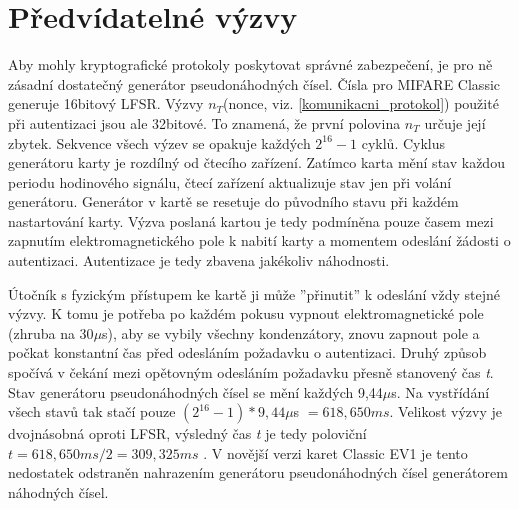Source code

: \section{Předvídatelné výzvy}
\label{predvidatelne_nonce}
Aby mohly kryptografické protokoly poskytovat správné zabezpečení, je pro ně zásadní dostatečný generátor pseudonáhodných čísel. Čísla pro MIFARE Classic generuje 16bitový LFSR. Výzvy $n_T$(nonce, viz. \ref{komunikacni_protokol}) použité při autentizaci jsou ale 32bitové. To znamená, že první polovina $n_T$ určuje její zbytek. Sekvence všech výzev se opakuje každých $2^{16} - 1$ cyklů\cite{Cryptanalisis}. Cyklus generátoru karty je rozdílný od čtecího zařízení. Zatímco karta mění stav každou periodu hodinového signálu, čtecí zařízení aktualizuje stav jen při volání generátoru\cite{Dismantling_Mifare_Classic}. Generátor v kartě se resetuje do původního stavu při každém nastartování karty. Výzva poslaná kartou je tedy podmíněna pouze časem mezi zapnutím elektromagnetického pole k nabití karty a momentem odeslání žádosti o autentizaci. Autentizace je tedy zbavena jakékoliv náhodnosti. \par
Útočník s fyzickým přístupem ke kartě ji může ''přinutit'' k odeslání vždy stejné výzvy. K tomu je potřeba po každém pokusu vypnout elektromagnetické pole (zhruba na 30$\mu$s), aby se vybily všechny kondenzátory, znovu zapnout pole a počkat konstantní čas před odesláním požadavku o autentizaci. Druhý způsob spočívá v čekání mezi opětovným odesláním požadavku přesně stanovený čas \emph{t}. Stav generátoru pseudonáhodných čísel se mění každých 9,44$\mu$s. Na vystřídání všech stavů tak stačí pouze $(2^{16} - 1) * 9,44\mu$s $= 618,650ms$. Velikost výzvy je dvojnásobná oproti LFSR, výsledný čas \emph{t} je tedy poloviční $t = 618,650ms/2 = 309,325ms$ \cite{Wirelessly_Pickpocketing}. V novější verzi karet Classic EV1 je tento nedostatek odstraněn nahrazením generátoru pseudonáhodných čísel generátorem náhodných čísel\cite{MIFARE_Classic_Official_about}.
*-*-*
What the task asks » What the reply must contain is an exact transcription of the data above and none of its pictures.

Solution to this problem »
Source code

: \section{Předvídatelné výzvy}
\label{predvidatelne_nonce}
Aby mohly kryptografické protokoly poskytovat správné zabezpečení, je pro ně zásadní dostatečný generátor pseudonáhodných čísel. Čísla pro MIFARE Classic generuje 16bitový LFSR. Výzvy $n_T$(nonce, viz. \ref{komunikacni_protokol}) použité při autentizaci jsou ale 32bitové. To znamená, že první polovina $n_T$ určuje její zbytek. Sekvence všech výzev se opakuje každých $2^{16} - 1$ cyklů\cite{Cryptanalisis}. Cyklus generátoru karty je rozdílný od čtecího zařízení. Zatímco karta mění stav každou periodu hodinového signálu, čtecí zařízení aktualizuje stav jen při volání generátoru\cite{Dismantling_Mifare_Classic}. Generátor v kartě se resetuje do původního stavu při každém nastartování karty. Výzva poslaná kartou je tedy podmíněna pouze časem mezi zapnutím elektromagnetického pole k nabití karty a momentem odeslání žádosti o autentizaci. Autentizace je tedy zbavena jakékoliv náhodnosti. \par
Útočník s fyzickým přístupem ke kartě ji může ''přinutit'' k odeslání vždy stejné výzvy. K tomu je potřeba po každém pokusu vypnout elektromagnetické pole (zhruba na 30$\mu$s), aby se vybily všechny kondenzátory, znovu zapnout pole a počkat konstantní čas před odesláním požadavku o autentizaci. Druhý způsob spočívá v čekání mezi opětovným odesláním požadavku přesně stanovený čas \emph{t}. Stav generátoru pseudonáhodných čísel se mění každých 9,44$\mu$s. Na vystřídání všech stavů tak stačí pouze $(2^{16} - 1) * 9,44\mu$s $= 618,650ms$. Velikost výzvy je dvojnásobná oproti LFSR, výsledný čas \emph{t} je tedy poloviční $t = 618,650ms/2 = 309,325ms$ \cite{Wirelessly_Pickpocketing}. V novější verzi karet Classic EV1 je tento nedostatek odstraněn nahrazením generátoru pseudonáhodných čísel generátorem náhodných čísel\cite{MIFARE_Classic_Official_about}.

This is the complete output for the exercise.